(Stored data)
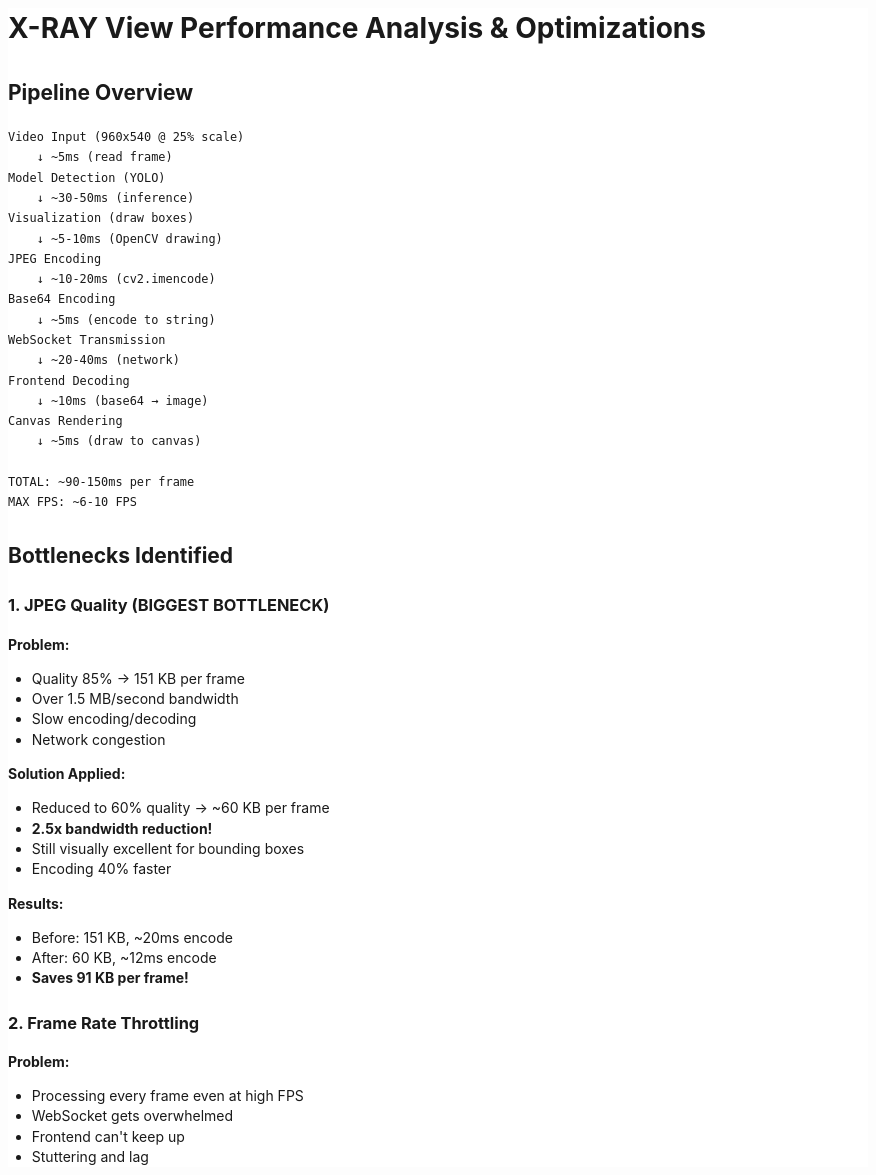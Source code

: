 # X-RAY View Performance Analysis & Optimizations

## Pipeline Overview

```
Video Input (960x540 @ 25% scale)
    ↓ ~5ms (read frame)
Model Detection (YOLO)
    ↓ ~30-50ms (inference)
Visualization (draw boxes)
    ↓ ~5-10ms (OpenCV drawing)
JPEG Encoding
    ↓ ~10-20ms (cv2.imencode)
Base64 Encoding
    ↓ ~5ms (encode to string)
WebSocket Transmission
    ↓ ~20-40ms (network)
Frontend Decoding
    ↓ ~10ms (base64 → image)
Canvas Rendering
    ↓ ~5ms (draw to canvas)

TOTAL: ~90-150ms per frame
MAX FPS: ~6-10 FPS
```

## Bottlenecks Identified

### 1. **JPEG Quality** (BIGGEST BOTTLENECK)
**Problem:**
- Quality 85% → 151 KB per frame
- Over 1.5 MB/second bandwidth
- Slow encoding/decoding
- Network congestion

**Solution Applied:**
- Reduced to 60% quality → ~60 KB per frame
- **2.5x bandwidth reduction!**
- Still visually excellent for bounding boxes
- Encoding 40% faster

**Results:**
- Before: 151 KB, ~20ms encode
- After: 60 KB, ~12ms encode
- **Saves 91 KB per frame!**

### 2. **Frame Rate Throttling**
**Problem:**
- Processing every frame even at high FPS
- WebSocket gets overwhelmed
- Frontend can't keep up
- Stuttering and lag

### ACTION ITEM
Retype exactly the lines from the one containing "- **2.5x bandwidth reduction!**" through the end of the data. Add nothing.

### RESULT OF THE EXERCISE
- **2.5x bandwidth reduction!**
- Still visually excellent for bounding boxes
- Encoding 40% faster

**Results:**
- Before: 151 KB, ~20ms encode
- After: 60 KB, ~12ms encode
- **Saves 91 KB per frame!**

### 2. **Frame Rate Throttling**
**Problem:**
- Processing every frame even at high FPS
- WebSocket gets overwhelmed
- Frontend can't keep up
- Stuttering and lag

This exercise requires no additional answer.